== Exercise description ==
Below are entries. Reproduce exactly the lines between the line holding "- CloudFormation be" and the line holding "- Can easily", inclusive, and only those.
━━ Given records
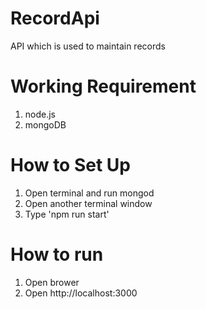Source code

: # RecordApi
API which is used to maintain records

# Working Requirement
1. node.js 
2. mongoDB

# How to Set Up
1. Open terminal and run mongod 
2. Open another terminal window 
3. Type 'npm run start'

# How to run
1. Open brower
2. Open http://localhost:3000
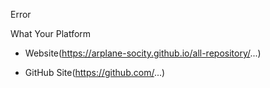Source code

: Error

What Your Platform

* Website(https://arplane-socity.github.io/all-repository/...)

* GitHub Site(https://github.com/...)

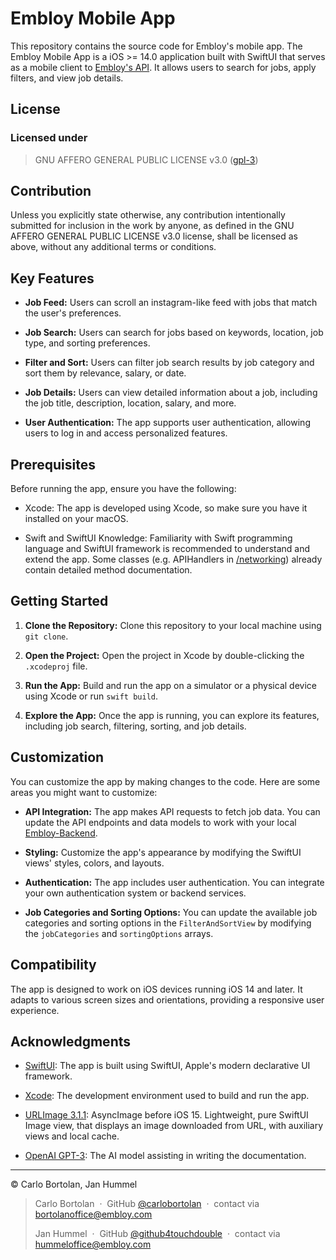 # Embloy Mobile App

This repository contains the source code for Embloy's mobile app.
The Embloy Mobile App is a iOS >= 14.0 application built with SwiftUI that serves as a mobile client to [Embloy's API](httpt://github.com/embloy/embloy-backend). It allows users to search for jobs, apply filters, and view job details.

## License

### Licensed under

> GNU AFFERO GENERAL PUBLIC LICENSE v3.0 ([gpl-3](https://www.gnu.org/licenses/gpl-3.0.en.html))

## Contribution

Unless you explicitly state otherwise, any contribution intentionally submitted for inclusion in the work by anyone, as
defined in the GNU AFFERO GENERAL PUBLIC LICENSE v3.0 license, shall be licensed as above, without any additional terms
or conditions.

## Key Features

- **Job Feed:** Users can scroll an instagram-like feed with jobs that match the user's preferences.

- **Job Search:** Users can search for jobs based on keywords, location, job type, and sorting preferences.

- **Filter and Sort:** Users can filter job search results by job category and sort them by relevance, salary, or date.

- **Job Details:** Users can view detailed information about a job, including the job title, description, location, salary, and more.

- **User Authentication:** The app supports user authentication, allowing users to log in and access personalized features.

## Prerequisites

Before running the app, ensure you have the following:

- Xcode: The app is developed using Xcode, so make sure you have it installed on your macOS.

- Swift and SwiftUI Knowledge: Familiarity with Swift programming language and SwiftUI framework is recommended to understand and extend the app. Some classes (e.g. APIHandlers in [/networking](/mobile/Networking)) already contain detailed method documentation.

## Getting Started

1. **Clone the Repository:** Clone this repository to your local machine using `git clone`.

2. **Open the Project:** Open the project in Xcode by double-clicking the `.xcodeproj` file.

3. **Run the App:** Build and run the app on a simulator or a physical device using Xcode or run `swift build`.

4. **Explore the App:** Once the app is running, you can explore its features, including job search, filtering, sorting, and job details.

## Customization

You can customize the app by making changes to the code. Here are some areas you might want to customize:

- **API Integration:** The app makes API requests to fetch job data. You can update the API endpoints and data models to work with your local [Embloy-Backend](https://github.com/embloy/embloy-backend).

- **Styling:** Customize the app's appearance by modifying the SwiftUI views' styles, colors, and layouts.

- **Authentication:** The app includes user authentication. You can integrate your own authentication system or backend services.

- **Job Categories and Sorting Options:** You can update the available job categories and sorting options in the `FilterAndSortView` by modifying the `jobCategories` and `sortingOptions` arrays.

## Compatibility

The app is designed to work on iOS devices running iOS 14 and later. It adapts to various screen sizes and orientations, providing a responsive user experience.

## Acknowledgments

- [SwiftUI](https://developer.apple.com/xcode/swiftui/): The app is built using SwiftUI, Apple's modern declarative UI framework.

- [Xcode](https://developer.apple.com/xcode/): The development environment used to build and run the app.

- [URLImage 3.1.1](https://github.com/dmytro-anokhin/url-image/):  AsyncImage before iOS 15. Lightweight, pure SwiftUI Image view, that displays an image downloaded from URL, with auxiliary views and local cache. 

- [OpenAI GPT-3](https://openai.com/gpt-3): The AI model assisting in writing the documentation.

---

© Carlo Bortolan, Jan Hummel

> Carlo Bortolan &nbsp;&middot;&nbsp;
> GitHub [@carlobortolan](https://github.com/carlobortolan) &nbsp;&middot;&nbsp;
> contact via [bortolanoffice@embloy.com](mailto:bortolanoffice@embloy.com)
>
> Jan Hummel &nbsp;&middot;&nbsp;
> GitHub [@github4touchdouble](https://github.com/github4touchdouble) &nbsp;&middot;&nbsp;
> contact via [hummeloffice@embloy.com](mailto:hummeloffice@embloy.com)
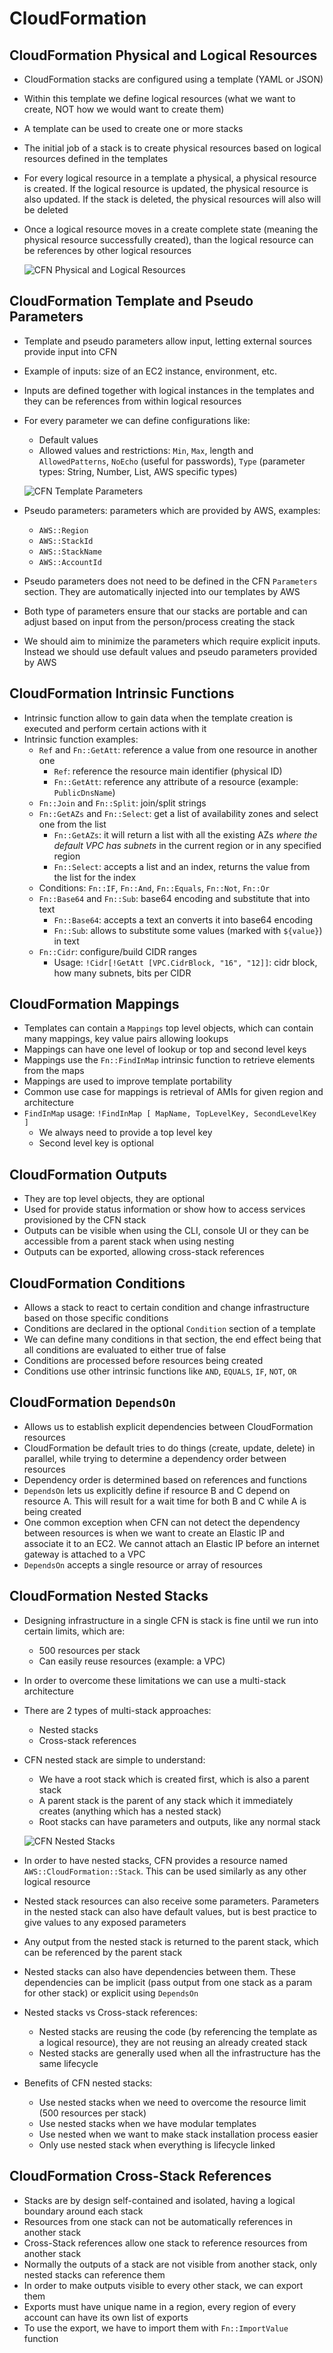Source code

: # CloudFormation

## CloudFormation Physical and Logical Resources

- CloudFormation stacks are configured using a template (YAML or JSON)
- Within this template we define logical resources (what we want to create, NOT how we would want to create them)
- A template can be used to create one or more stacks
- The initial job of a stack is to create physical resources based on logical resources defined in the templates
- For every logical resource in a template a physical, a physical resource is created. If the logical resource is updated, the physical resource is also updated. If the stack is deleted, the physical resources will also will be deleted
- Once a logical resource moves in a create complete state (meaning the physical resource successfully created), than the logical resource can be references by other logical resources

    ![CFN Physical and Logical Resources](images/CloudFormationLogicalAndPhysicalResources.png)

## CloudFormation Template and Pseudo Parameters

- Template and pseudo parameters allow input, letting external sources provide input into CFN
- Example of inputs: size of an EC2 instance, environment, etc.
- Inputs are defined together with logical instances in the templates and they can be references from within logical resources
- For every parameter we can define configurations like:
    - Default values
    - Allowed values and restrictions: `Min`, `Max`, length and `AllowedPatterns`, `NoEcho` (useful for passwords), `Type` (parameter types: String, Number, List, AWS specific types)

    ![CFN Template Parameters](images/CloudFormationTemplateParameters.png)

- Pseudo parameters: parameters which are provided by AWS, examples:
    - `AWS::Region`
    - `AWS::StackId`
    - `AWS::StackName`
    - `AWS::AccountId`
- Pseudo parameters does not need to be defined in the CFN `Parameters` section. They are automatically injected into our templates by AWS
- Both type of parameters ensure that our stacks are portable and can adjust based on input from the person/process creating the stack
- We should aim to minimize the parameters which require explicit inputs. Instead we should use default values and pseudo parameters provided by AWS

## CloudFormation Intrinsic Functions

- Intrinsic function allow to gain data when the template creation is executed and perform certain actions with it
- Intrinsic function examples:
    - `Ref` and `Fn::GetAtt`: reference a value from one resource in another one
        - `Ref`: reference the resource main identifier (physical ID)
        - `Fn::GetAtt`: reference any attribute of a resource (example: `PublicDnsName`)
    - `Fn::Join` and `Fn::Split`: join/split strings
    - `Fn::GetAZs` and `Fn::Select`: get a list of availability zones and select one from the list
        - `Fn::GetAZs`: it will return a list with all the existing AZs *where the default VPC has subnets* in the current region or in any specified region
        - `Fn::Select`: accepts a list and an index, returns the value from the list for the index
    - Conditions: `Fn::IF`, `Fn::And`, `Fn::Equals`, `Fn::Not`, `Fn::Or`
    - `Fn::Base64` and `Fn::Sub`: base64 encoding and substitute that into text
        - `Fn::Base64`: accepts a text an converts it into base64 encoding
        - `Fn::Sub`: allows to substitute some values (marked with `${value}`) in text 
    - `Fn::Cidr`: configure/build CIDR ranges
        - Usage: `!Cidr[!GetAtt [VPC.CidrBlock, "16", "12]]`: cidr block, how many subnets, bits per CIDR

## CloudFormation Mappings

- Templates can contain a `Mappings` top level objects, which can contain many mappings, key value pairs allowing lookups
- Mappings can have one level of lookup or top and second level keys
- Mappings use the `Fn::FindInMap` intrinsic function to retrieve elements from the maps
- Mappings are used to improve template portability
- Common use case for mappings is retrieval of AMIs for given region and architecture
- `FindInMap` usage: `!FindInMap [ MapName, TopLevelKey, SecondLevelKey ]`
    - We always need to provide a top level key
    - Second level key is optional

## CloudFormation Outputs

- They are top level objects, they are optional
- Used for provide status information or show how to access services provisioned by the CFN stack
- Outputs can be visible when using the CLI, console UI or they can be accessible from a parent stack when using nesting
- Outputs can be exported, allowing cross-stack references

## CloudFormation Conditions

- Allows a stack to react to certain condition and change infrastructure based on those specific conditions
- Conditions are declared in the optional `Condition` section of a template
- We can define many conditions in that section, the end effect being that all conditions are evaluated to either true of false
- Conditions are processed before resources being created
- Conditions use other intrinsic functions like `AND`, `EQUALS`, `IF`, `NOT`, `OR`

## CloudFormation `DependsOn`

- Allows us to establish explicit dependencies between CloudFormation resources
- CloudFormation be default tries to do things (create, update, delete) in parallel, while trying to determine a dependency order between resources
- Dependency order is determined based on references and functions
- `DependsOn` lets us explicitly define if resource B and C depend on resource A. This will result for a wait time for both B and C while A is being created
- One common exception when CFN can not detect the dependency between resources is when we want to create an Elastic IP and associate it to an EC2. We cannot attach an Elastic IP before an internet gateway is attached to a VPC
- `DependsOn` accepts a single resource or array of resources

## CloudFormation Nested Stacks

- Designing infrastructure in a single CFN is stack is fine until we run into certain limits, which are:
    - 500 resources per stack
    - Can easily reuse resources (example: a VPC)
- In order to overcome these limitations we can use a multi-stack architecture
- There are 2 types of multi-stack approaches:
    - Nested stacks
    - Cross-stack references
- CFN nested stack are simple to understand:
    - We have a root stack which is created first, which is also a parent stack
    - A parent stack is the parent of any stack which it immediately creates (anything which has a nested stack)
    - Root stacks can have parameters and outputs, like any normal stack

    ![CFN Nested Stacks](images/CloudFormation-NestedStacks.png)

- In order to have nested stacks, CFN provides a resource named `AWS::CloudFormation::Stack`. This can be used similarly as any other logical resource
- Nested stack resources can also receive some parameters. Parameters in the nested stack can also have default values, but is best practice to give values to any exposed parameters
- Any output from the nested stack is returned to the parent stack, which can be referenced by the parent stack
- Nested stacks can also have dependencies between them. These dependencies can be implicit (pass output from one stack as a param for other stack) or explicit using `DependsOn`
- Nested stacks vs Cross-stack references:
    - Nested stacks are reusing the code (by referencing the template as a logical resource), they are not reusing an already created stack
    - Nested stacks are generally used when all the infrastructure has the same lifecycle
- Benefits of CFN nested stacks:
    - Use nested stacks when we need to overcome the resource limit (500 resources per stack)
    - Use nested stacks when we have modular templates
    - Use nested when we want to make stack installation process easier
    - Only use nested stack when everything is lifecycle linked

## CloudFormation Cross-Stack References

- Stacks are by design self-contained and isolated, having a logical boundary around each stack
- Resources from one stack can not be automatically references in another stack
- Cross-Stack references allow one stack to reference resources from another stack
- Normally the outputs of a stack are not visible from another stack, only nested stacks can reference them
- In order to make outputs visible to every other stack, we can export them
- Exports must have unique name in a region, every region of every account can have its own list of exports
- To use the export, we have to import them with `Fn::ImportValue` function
━━━━
== Result for this exercise ==
- CloudFormation be default tries to do things (create, update, delete) in parallel, while trying to determine a dependency order between resources
- Dependency order is determined based on references and functions
- `DependsOn` lets us explicitly define if resource B and C depend on resource A. This will result for a wait time for both B and C while A is being created
- One common exception when CFN can not detect the dependency between resources is when we want to create an Elastic IP and associate it to an EC2. We cannot attach an Elastic IP before an internet gateway is attached to a VPC
- `DependsOn` accepts a single resource or array of resources

## CloudFormation Nested Stacks

- Designing infrastructure in a single CFN is stack is fine until we run into certain limits, which are:
    - 500 resources per stack
    - Can easily reuse resources (example: a VPC)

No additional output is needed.